Tier Fotografie Wildlife — Fotoproduktion
Tier- und Wildlifefotografie in freier Natur: Aufnahmen von Wildtieren in ihrer Umgebung. Aber es beinhaltet sicherlich Aufnahmen in Zoos oder Aquarien.
Bei der Tierfotografie werden lebende Tiere fotografiert, vorzugsweise in ihrem natürlichen Lebensraum. Aber es beinhaltet sicherlich Aufnahmen in Zoos oder Aquarien. Der bekannteste Wettbewerb auf dem Gebiet der Tier- und Naturfotografie ist der Wildlife Photographer of the Year. Die meisten wilden Tiere sind schüchtern und erlauben es den Menschen nicht, mit Standard-Amateurausrüstung nahe genug für eine zufriedenstellende Aufnahme heranzukommen. Umgekehrt reichen einige Gefahren aus, um zu verhindern, dass Sie einen zu kurzen Abstand wählen, um sich zu schützen. Wenn Sie in einem Zoo fotografieren, stoßen Sie normalerweise auf Zäune, Gräben oder andere Situationen.
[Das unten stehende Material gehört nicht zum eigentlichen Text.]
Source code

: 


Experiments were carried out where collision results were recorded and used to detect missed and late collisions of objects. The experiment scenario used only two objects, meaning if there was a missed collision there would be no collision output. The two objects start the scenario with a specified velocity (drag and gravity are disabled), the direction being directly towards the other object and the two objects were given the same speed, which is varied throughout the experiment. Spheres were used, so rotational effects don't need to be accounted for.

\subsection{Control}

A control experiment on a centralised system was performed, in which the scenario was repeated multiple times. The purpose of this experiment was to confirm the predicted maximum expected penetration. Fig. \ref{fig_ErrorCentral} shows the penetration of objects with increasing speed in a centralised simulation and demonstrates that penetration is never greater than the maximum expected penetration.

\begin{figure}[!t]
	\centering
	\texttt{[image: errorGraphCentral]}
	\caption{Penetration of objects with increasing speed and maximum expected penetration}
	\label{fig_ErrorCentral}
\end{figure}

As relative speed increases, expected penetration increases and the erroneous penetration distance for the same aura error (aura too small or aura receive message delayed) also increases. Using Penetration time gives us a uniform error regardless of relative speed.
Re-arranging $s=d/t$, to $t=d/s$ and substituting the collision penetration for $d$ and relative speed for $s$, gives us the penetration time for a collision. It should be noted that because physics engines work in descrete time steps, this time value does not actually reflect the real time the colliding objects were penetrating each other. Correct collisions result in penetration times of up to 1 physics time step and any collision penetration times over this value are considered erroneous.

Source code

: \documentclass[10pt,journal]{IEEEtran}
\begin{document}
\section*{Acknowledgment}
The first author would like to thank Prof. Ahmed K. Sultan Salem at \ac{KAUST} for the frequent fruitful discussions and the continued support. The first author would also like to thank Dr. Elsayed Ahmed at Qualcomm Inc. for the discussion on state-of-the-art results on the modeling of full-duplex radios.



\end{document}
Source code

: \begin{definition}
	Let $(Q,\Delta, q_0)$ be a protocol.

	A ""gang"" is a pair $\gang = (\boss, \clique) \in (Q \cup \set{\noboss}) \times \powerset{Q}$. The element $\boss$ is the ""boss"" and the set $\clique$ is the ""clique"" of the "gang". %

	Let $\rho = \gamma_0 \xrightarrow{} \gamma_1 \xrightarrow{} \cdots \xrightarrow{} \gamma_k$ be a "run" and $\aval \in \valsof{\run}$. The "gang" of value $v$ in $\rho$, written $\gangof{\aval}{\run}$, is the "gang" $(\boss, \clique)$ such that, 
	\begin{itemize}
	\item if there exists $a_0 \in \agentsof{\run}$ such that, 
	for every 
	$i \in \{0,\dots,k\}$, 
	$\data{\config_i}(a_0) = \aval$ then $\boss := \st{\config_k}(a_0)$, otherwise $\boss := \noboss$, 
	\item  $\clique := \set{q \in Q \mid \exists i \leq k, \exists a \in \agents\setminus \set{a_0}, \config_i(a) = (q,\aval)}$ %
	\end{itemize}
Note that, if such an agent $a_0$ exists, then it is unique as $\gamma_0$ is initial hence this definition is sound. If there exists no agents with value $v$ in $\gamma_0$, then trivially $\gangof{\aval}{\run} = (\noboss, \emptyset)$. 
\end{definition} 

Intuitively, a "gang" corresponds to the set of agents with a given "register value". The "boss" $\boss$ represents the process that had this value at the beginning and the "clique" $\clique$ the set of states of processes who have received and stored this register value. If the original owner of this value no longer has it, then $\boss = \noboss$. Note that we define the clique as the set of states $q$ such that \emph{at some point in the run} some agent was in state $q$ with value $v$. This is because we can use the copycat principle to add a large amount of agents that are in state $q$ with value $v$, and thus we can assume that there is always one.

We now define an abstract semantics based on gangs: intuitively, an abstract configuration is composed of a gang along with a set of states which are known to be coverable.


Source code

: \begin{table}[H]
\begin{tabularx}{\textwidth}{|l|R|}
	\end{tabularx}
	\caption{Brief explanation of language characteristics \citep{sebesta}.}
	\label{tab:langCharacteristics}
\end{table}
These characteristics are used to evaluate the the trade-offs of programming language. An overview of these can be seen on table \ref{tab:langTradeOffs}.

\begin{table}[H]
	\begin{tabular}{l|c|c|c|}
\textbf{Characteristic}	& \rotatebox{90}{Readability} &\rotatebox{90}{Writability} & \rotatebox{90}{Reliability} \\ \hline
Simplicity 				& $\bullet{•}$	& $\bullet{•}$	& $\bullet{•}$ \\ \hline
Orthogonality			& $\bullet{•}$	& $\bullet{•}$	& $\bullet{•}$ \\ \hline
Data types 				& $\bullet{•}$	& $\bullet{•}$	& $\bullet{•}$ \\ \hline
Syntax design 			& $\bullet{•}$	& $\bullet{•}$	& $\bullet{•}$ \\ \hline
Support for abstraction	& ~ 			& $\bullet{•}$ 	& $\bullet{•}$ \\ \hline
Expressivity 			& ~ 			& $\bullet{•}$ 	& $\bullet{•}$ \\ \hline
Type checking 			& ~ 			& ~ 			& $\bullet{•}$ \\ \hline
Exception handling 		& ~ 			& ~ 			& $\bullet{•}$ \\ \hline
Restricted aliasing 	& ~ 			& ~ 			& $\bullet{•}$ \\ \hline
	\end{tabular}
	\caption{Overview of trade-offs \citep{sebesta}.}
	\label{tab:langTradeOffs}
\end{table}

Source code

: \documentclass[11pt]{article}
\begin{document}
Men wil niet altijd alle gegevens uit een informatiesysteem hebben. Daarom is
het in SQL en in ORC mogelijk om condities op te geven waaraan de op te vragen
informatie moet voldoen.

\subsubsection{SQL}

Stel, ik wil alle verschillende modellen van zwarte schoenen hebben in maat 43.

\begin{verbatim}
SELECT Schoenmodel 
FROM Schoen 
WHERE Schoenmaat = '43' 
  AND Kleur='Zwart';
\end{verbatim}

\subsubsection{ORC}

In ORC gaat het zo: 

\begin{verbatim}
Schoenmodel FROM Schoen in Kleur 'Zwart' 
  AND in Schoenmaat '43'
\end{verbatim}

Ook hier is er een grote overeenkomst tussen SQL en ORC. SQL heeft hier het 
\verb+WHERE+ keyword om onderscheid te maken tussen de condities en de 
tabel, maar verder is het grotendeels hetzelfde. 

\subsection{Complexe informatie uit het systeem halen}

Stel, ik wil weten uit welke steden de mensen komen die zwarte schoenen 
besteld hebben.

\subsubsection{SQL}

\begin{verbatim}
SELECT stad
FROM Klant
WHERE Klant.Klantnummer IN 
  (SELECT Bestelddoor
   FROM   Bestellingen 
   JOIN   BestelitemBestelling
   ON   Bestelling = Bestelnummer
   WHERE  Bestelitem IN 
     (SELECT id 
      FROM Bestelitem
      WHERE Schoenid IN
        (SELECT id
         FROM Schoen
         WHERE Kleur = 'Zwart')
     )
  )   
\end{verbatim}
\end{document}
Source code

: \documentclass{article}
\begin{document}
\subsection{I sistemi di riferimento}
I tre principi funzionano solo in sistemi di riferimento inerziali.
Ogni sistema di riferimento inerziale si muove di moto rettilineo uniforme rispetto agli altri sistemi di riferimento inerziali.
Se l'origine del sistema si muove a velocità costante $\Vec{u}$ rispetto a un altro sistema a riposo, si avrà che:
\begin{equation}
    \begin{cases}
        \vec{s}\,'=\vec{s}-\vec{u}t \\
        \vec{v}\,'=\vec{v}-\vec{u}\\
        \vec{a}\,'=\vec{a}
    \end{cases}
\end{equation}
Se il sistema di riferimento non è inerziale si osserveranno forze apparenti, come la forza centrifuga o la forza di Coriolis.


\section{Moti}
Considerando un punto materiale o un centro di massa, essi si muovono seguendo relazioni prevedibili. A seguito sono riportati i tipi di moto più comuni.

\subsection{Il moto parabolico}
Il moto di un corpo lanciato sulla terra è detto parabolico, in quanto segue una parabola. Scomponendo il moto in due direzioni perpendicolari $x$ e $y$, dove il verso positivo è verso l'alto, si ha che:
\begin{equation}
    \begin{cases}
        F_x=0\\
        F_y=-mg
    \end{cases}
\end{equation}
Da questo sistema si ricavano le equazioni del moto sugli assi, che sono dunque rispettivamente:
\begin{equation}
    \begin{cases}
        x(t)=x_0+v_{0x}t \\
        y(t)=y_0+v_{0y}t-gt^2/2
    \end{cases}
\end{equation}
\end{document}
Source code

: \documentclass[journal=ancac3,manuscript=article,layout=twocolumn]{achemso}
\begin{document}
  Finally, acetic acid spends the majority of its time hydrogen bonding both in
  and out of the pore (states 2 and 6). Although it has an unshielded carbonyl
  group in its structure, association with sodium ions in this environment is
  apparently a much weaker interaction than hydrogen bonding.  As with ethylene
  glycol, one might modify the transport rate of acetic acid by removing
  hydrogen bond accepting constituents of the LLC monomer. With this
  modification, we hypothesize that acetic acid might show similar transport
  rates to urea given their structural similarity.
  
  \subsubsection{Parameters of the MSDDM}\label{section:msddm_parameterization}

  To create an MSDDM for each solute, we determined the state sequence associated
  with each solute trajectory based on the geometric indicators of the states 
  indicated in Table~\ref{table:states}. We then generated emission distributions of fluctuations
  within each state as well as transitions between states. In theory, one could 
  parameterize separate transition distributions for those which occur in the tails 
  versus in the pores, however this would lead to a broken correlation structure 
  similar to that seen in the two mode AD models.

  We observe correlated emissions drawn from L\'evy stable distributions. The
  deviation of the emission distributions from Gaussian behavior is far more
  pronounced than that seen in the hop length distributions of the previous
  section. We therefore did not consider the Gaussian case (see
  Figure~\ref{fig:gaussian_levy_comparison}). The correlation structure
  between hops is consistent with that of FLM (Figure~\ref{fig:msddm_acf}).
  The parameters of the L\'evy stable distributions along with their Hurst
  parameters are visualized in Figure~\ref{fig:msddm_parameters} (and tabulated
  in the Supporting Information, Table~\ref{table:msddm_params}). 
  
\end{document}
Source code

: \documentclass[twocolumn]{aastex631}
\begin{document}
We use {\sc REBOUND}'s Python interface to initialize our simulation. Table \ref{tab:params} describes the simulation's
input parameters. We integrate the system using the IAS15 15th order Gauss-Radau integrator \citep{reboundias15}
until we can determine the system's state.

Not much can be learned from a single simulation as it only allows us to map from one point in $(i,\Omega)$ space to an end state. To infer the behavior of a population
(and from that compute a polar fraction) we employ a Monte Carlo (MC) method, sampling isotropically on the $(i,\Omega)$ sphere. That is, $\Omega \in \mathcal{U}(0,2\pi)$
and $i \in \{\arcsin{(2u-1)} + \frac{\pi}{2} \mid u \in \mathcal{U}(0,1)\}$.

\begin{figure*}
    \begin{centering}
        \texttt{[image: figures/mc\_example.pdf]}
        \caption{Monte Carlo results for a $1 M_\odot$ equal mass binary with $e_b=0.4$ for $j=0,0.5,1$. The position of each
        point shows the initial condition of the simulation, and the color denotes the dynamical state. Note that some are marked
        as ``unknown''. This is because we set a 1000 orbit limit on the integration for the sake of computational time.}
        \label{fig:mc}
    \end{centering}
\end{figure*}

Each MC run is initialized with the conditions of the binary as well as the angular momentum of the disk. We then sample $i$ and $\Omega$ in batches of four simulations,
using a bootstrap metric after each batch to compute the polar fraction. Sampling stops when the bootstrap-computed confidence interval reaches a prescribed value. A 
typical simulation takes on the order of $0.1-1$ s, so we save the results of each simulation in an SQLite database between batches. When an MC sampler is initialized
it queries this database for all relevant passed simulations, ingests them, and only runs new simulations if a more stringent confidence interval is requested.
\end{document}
Daher ist die Tierfotografie hauptsächlich das Gebiet der Kameras mit langen bis langen Teleobjektiven.
Die Serie zeigt genau diesen Fall: Großkatzen im Gehege, mit langer Brennweite und offener Blende fotografiert. Ein Löwenpaar, bei dem die Löwin im Sand liegt und die Beine des Männchens als dunkler Vordergrund durchs Bild laufen. Ein Sumatra-Tiger, der im Schnee liegt, mit Bambus und trockenem Gras neben sich.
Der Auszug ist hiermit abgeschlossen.